These notes are prepared for my own purposes while studying this volume, which I have done in the hope that it will mitigate my lack of that historical scholarship which might normally be thought prerequisite for the writing which I am attempting on my own account.
I should perhaps mention that I am, within the spectrum of varieties of philosophical analysis, relative to Hacker, at an opposite pole. I am largely in sympathy with Russell and his attitude to the later philosophy of Wittgenstein, and have even been somewhat sceptical of the merits of Wittgenstein's earlier work.
It is therefore gratifying to me that I have found Hacker's book to be readable, interesting, and very valuable for my enterprise. I too often find myself quite incapable of reading a philosopher whose views seem to me fundamentally mistaken, and am then sometimes faced with the difficulty of how to account for my dismissal of a point of view with which I am barely acquainted. This applies with greatest force to Wittgenstein, whose influence on analytic philosophy has been second to none, but whose writings I have found difficult to take seriously.
Fortunately for me, this volume is not primarily concerned with giving an account of Wittgenstein's philosophy, which Hacker has done elsewhere, but rather with the rest of analytic philosophy and how it has been influenced by Wittgenstein. However low my opinion might be of the value of Wittgenstein's work, I do not doubt that it has been influential, or that some grasp of that influence is indispensable to even the most superficial historical understanding of analytic philosophy.

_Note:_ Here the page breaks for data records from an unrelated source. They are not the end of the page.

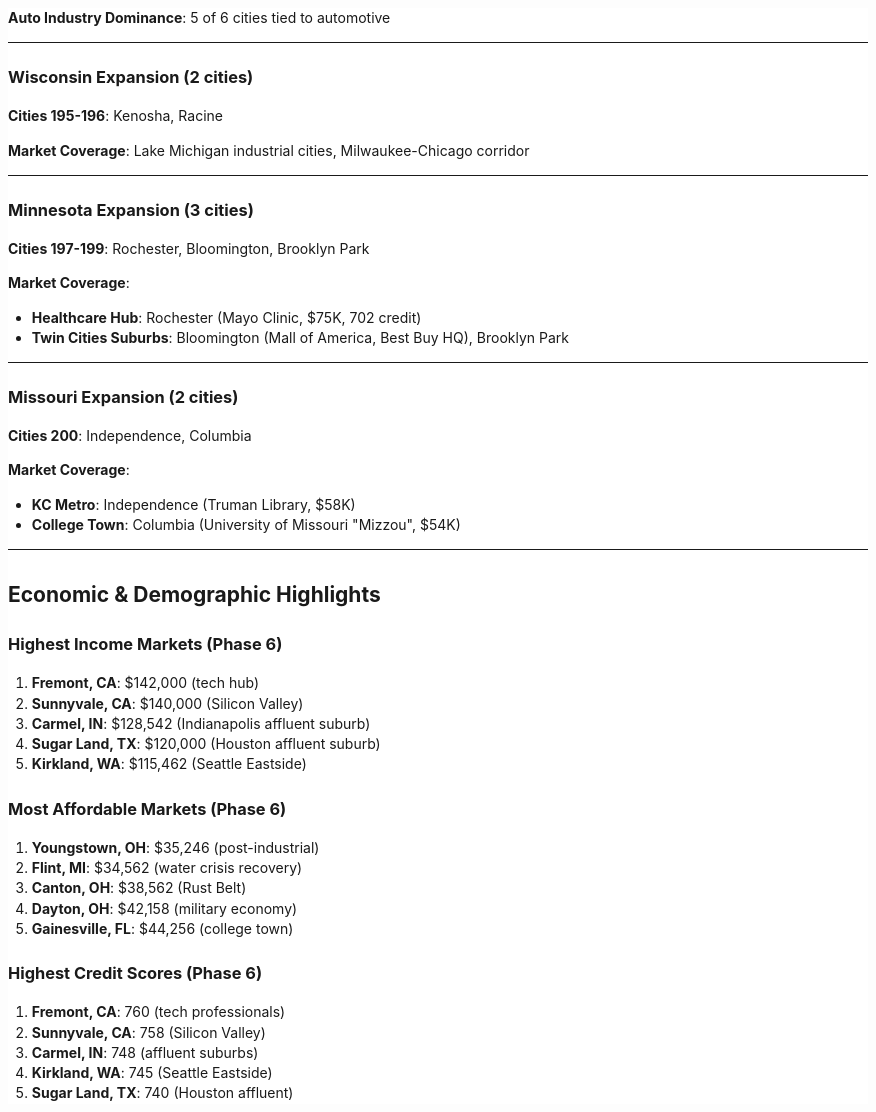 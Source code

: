 **Auto Industry Dominance**: 5 of 6 cities tied to automotive

---

### Wisconsin Expansion (2 cities)
**Cities 195-196**: Kenosha, Racine

**Market Coverage**: Lake Michigan industrial cities, Milwaukee-Chicago corridor

---

### Minnesota Expansion (3 cities)
**Cities 197-199**: Rochester, Bloomington, Brooklyn Park

**Market Coverage**:
- **Healthcare Hub**: Rochester (Mayo Clinic, $75K, 702 credit)
- **Twin Cities Suburbs**: Bloomington (Mall of America, Best Buy HQ), Brooklyn Park

---

### Missouri Expansion (2 cities)
**Cities 200**: Independence, Columbia

**Market Coverage**:
- **KC Metro**: Independence (Truman Library, $58K)
- **College Town**: Columbia (University of Missouri "Mizzou", $54K)

---

## Economic & Demographic Highlights

### Highest Income Markets (Phase 6)
1. **Fremont, CA**: $142,000 (tech hub)
2. **Sunnyvale, CA**: $140,000 (Silicon Valley)
3. **Carmel, IN**: $128,542 (Indianapolis affluent suburb)
4. **Sugar Land, TX**: $120,000 (Houston affluent suburb)
5. **Kirkland, WA**: $115,462 (Seattle Eastside)

### Most Affordable Markets (Phase 6)
1. **Youngstown, OH**: $35,246 (post-industrial)
2. **Flint, MI**: $34,562 (water crisis recovery)
3. **Canton, OH**: $38,562 (Rust Belt)
4. **Dayton, OH**: $42,158 (military economy)
5. **Gainesville, FL**: $44,256 (college town)

### Highest Credit Scores (Phase 6)
1. **Fremont, CA**: 760 (tech professionals)
2. **Sunnyvale, CA**: 758 (Silicon Valley)
3. **Carmel, IN**: 748 (affluent suburbs)
4. **Kirkland, WA**: 745 (Seattle Eastside)
5. **Sugar Land, TX**: 740 (Houston affluent)
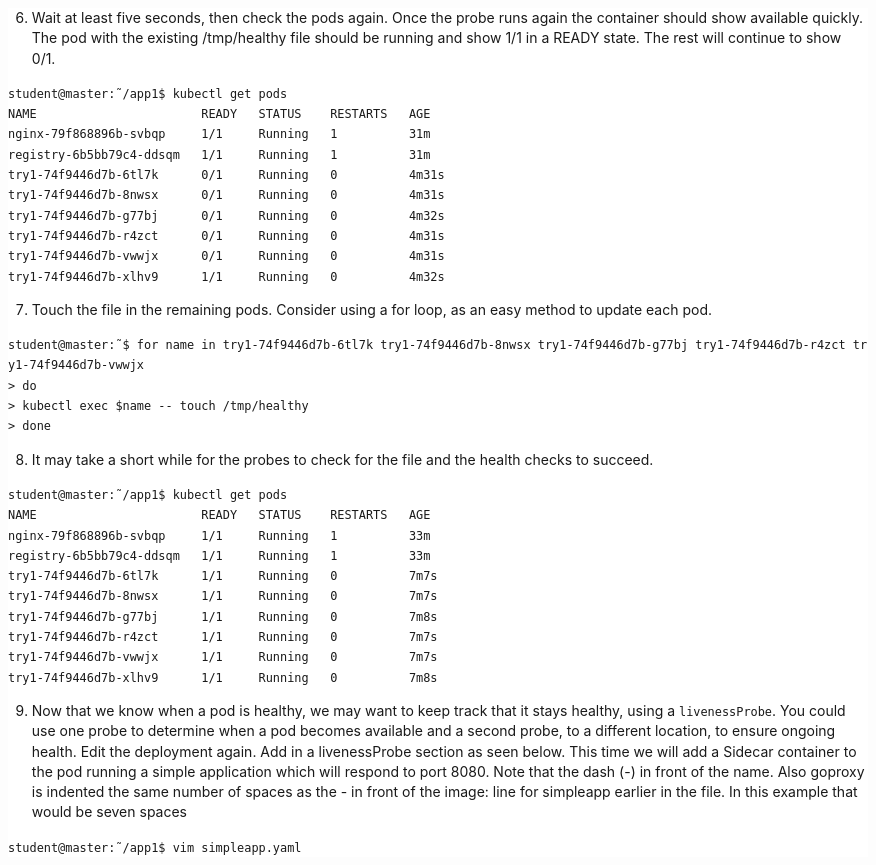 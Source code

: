 6. Wait at least five seconds, then check the pods again. Once the probe runs again the container should show available
quickly. The pod with the existing /tmp/healthy file should be running and show 1/1 in a READY state. The rest will
continue to show 0/1.
```
student@master:˜/app1$ kubectl get pods
NAME                       READY   STATUS    RESTARTS   AGE
nginx-79f868896b-svbqp     1/1     Running   1          31m
registry-6b5bb79c4-ddsqm   1/1     Running   1          31m
try1-74f9446d7b-6tl7k      0/1     Running   0          4m31s
try1-74f9446d7b-8nwsx      0/1     Running   0          4m31s
try1-74f9446d7b-g77bj      0/1     Running   0          4m32s
try1-74f9446d7b-r4zct      0/1     Running   0          4m31s
try1-74f9446d7b-vwwjx      0/1     Running   0          4m31s
try1-74f9446d7b-xlhv9      1/1     Running   0          4m32s
```

7. Touch the file in the remaining pods. Consider using a for loop, as an easy method to update each pod.
```
student@master:˜$ for name in try1-74f9446d7b-6tl7k try1-74f9446d7b-8nwsx try1-74f9446d7b-g77bj try1-74f9446d7b-r4zct try1-74f9446d7b-vwwjx
> do
> kubectl exec $name -- touch /tmp/healthy
> done
```

8. It may take a short while for the probes to check for the file and the health checks to succeed.
```
student@master:˜/app1$ kubectl get pods
NAME                       READY   STATUS    RESTARTS   AGE
nginx-79f868896b-svbqp     1/1     Running   1          33m
registry-6b5bb79c4-ddsqm   1/1     Running   1          33m
try1-74f9446d7b-6tl7k      1/1     Running   0          7m7s
try1-74f9446d7b-8nwsx      1/1     Running   0          7m7s
try1-74f9446d7b-g77bj      1/1     Running   0          7m8s
try1-74f9446d7b-r4zct      1/1     Running   0          7m7s
try1-74f9446d7b-vwwjx      1/1     Running   0          7m7s
try1-74f9446d7b-xlhv9      1/1     Running   0          7m8s
```

9. Now that we know when a pod is healthy, we may want to keep track that it stays healthy, using a `livenessProbe`. You
could use one probe to determine when a pod becomes available and a second probe, to a different location, to ensure
ongoing health.
Edit the deployment again. Add in a livenessProbe section as seen below. This time we will add a Sidecar container
to the pod running a simple application which will respond to port 8080. Note that the dash (-) in front of the name. Also
goproxy is indented the same number of spaces as the - in front of the image: line for simpleapp earlier in the file. In
this example that would be seven spaces
```
student@master:˜/app1$ vim simpleapp.yaml
```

It is a remarkable feature of this book that it treats a major philosopher, already deceased for almost half a century at the time of writing, considers the criticisms which have been brought to bear upon his philosophy, and finds none of them to be of merit. The sense of unreality which this engenders is enhanced by the casualties incurred by most of the other philosophers discussed, whose work is often found to have been properly criticised by an argument which, however, fails for some reason to apply to Wittgenstein's apparently similar position. The achievement seems to me the more remarkable for its smooth seamless undetectability. I find myself having to look hard to find the points at which I disagree with Hacker, I at no point feel any inclination to throw the book in the bin, and yet at the end of the book my radically opposed viewpoint remains intact.